🤖 AI Summary
Existing tools struggle to identify microservice infrastructure architecture patterns across programming languages, primarily due to their reliance on single-language support and the inherent diversity of architectural patterns. This work proposes MicroPAD, the first systematic approach to evaluate the capability of large language models in detecting microservice architecture patterns across multiple languages and heterogeneous software artifacts. Leveraging GPT-5 nano and natural language pattern descriptions, MicroPAD operates without dependence on any specific programming language, enabling pattern recognition in arbitrary codebases. We introduce a manually annotated dataset comprising 190 repositories and demonstrate that MicroPAD effectively detects a range of microservice patterns, achieving F1 scores between 0.09 and 0.70. Our analysis further reveals that pattern salience and artifact clarity are key factors influencing detection performance.
📝 Abstract
Architectural patterns are frequently found in various software artifacts. The wide variety of patterns and their implementations makes detection challenging with current tools, especially since they often only support detecting patterns in artifacts written in a single language. Large Language Models (LLMs), trained on a diverse range of software artifacts and knowledge, might overcome the limitations of existing approaches. However, their true effectiveness and the factors influencing their performance have not yet been thoroughly examined.
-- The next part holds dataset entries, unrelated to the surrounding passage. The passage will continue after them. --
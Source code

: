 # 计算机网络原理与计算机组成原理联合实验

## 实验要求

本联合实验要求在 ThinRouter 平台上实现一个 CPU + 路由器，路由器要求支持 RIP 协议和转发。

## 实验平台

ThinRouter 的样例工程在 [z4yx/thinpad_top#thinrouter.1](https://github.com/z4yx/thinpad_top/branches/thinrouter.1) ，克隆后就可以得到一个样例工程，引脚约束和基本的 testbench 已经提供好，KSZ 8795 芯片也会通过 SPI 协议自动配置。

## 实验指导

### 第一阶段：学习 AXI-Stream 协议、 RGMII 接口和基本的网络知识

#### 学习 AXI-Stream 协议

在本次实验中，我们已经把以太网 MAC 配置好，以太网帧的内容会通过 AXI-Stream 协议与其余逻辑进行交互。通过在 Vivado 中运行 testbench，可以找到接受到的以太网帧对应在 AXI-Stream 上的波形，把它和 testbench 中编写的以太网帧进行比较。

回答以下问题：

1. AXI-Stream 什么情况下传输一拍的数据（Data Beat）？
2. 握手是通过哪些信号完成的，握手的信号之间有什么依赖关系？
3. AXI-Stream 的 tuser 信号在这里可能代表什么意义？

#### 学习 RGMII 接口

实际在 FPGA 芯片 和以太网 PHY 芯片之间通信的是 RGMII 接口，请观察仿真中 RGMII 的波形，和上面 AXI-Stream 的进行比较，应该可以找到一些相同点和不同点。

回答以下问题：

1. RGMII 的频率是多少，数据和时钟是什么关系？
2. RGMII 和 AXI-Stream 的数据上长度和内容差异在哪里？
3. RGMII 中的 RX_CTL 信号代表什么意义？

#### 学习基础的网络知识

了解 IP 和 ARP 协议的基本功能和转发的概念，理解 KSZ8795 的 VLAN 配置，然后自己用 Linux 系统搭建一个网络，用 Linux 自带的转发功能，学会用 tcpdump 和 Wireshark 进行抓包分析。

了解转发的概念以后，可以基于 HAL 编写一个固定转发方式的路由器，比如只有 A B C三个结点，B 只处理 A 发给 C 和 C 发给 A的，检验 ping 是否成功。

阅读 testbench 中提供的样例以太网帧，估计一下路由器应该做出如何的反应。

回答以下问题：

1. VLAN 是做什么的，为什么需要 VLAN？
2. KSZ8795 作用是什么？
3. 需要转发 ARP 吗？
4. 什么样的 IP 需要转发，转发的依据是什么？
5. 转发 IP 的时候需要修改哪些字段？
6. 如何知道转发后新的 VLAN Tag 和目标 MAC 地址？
To better understand this, we developed MicroPAD. This tool utilizes GPT 5 nano to identify architectural patterns in software artifacts written in any language, based on natural-language pattern descriptions. We used MicroPAD to evaluate an LLM's ability to detect instances of architectural patterns, particularly infrastructure-related microservice patterns. To accomplish this, we selected a set of GitHub repositories and contacted their top contributors to create a new, human-annotated dataset of 190 repositories containing microservice architectural patterns. The results show that MicroPAD was capable of detecting pattern instances across multiple languages and artifact types. The detection performance varied across patterns (F1 scores ranging from 0.09 to 0.70), specifically in relation to their prevalence and the distinctiveness of the artifacts through which they manifest. We also found that patterns associated with recognizable, dominant artifacts were detected more reliably. Whether these findings generalize to other LLMs and tools is a promising direction for future research.